Als „Währungskrieg“ wird die überspitzte Darstellung der kollidierenden Staateninteressen am internationalen Kapitalmarkt bezeichnet, was die hochpolitische Brisanz des Themas wiederspiegelt. Es kollidiert das national motivierte Wirtschaftsinteresse der Staaten, eine souveräne Währungspolitik zu betreiben, um möglichst hohen nationalen Reichtum und damit Wohlstand zu erreichen, mit dem Interesse der internationalen Gemeinschaft nach einer internationalen Geldwertstabilität und der Erhaltung des außenwirtschaftlichen Gleichgewichts, also einem internationalen Wohlstandszuwachs nach den Regeln des fairen Wettbewerbs. Das Thema Geld und Geldpolitik galt schon früher als eines der Kernelemente staatlicher Souveränität und wird von vielen Staaten auch heute noch als rein innerstaatliche Angelegenheit angesehen, hinter der eine stark nationale Motivation steht. Zu den nationalen währungspolitischen Zielen gehören Preisstabilität, Senkung von Transaktionskosten, hohe Wettbewerbsfähigkeit und eine hohe inländische Kaufkraft, aber auch ein außenwirtschaftliches Gleichgewicht und der Zugang zu internationalen Krediten.[1] Gerade zur Koordination dieser letzt genannten Wirtschaftsinteressen ist eine internationale Zusammenarbeit unumgänglich, die darauf abzielt, die Geldwertstabilität und das außenwirtschaftliche Gleichgewicht zu erhalten, indem ein geordnetes und stabiles Wechselkurssystem etabliert wird. Im Folgenden soll eine kurze Einführung in das internationale Währungssystem und die internationale Währungsordnung gegeben werden, um dann am Beispiel des Staates China die aktuelle Problematik aufzuzeigen und eine Verletzung von internationalem Recht durch die nationale Währungspolitik zu prüfen. Insbesondere kommen hier das Übereinkommen über den Internationalen Währungsfond und das Recht der Welthandelsorganisation in Betracht.

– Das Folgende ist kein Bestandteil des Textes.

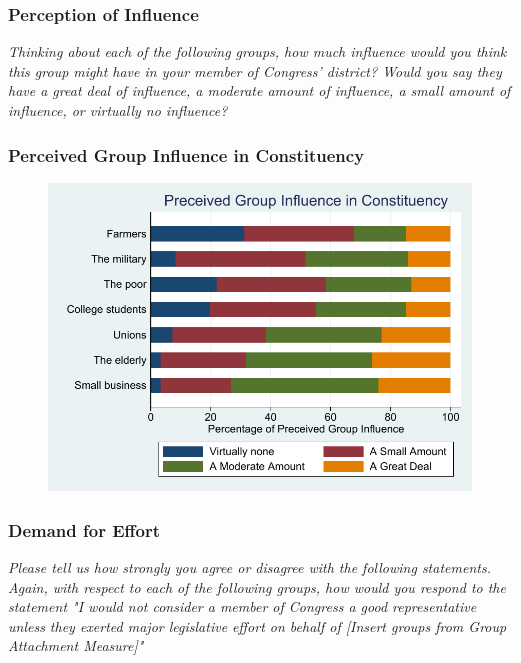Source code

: \documentclass[14pt]{beamer}
\newcommand\e{\emph}
\begin{document}
\begin{frame}
\frametitle{Perception of Influence}
\begin{center}
	\e{Thinking about each of the following groups, how much influence would you think this group might have in your member of Congress' district? Would you say they have a great deal of influence, a moderate amount of influence, a small amount of influence, or virtually no influence?}
\end{center}
\end{frame}

\begin{frame}
\frametitle{Perceived Group Influence in Constituency}
\begin{figure}
	\centering
	{\includegraphics[width=.8\textwidth]{fig1color}}
\end{figure}
\end{frame}

\begin{frame}
\frametitle{Demand for Effort}
\small
\begin{center}
 \e{Please tell us how strongly you agree or disagree with the following statements. Again, with respect to each of the following groups, how would you respond to the statement "I would not consider a member of Congress a good representative unless they exerted major legislative effort on behalf of [Insert groups from Group Attachment Measure]"}
\end{center}
\end{frame}
\end{document}

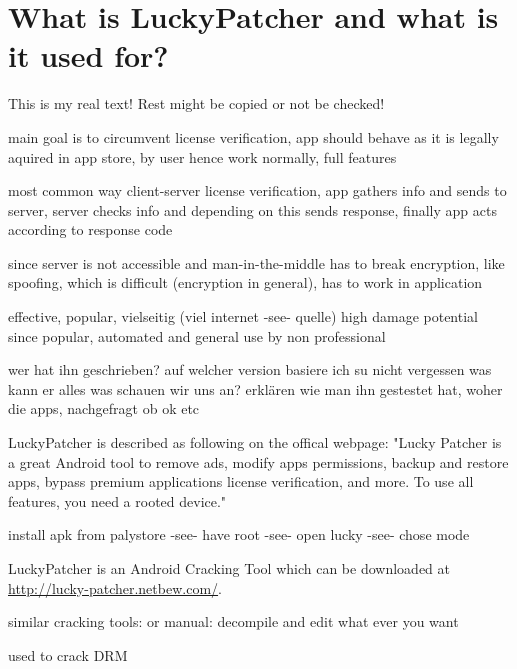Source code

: \section{What is LuckyPatcher and what is it used for?} \label{section:luckypatcher-explain}
This is my real text! Rest might be copied or not be checked!

%
main goal is to circumvent license verification, app should behave as it is legally aquired in app store, by user hence work normally, full features

most common way client-server license verification, app gathers info and sends to server, server checks info and depending on this sends response, finally app acts according to response code

since server is not accessible and man-in-the-middle has to break encryption, like spoofing, which is difficult (encryption in general), has to work in application

effective, popular, vielseitig (viel internet -see- quelle)
high damage potential since popular, automated and general use by non professional

\cite{munteanLicense}
%

wer hat ihn geschrieben?\newline
auf welcher version basiere ich\newline
su nicht vergessen\newline
was kann er alles\newline
was schauen wir uns an?\newline
erklären wie man ihn gestestet hat, woher die apps, nachgefragt ob ok etc\newline

LuckyPatcher is described as following on the offical webpage: "Lucky Patcher is a great Android tool to remove ads, modify apps permissions, backup and restore apps, bypass premium applications license verification, and more. To use all features, you need a rooted device." \cite{luckyPatcherOfficial}

install apk from palystore -see- have root -see- open lucky -see- chose mode

LuckyPatcher is an Android Cracking Tool which can be downloaded at \url{http://lucky-patcher.netbew.com/}.

similar cracking tools:\newline
or manual: decompile and edit what ever you want \newline

used to crack DRM

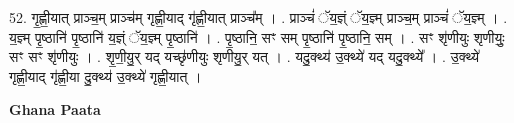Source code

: \documentclass[17pt]{extarticle}
\begin{document}
52. गृ॒ह्णी॒यात् प्राञ्च॒म् प्राञ्च॑म् गृह्णी॒याद् गृ॑ह्णी॒यात् प्राञ्च᳚म् । . प्राञ्चं॑ ॅय॒ज्ञ्ं ॅय॒ज्ञ्म् प्राञ्च॒म् प्राञ्चं॑ ॅय॒ज्ञ्म् । . य॒ज्ञ्म् पृ॒ष्ठानि॑ पृ॒ष्ठानि॑ य॒ज्ञ्ं ॅय॒ज्ञ्म् पृ॒ष्ठानि॑ । . पृ॒ष्ठानि॒ सꣳ सम् पृ॒ष्ठानि॑ पृ॒ष्ठानि॒ सम् । . सꣳ शृ॑णीयुः शृणीयुः॒ सꣳ सꣳ शृ॑णीयुः । . शृ॒णी॒यु॒र् यद् यच्छृ॑णीयुः शृणीयु॒र् यत् । . यदु॒क्थ्य॑ उ॒क्थ्ये॑ यद् यदु॒क्थ्ये᳚ । . उ॒क्थ्ये॑ गृह्णी॒याद् गृ॑ह्णी॒या दु॒क्थ्य॑ उ॒क्थ्ये॑ गृह्णी॒यात् । \newline

\textbf{Ghana Paata } \newline
\end{document}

1. Internationales Währungssystem

Das internationale Währungssystem ist ein System von Regeln der internationalen Zusammenarbeit auf dem Gebiet der Währungspolitik, dessen Regelwerk in wesentlichen Teilen die Ordnung des internationalen Zahlungs- und Kapitalverkehrs betrifft. Es soll auf zwischenstaatlicher Ebene die verschiedenen nationalen Währungssysteme in möglichst vorteilhafter und harmonischer Weise verbinden, sie kompatibel gestalten und deren jeweilige Ziele weitestmöglich zu unterstützen suchen.[2] Die Ziele nationaler Währungssysteme werden i.d.R. aus den Zielen der Wirtschaftspolitik abgeleitet. Sie liegen daher meist in der Stabilisierung des Geldwerts und der Aufrechterhaltung außenwirtschaftlichen Gleichgewichts. Durch die zunehmende internationale wirtschaftliche Verflechtung ist für die Erreichung der nationalen wirtschaftspolitischen Ziele ein internationales Währungssystem, das die Abwicklung des internationalen Güter-, Dienstleistungs- und Kapitalverkehrs ermöglicht, von zunehmender Bedeutung. Voraussetzung für ein funktionierendes internationales Währungssystem ist, dass Wechselkurse für den Umtausch der Währungen existieren, und zum anderen die Konvertibilität der Währungen gegeben ist.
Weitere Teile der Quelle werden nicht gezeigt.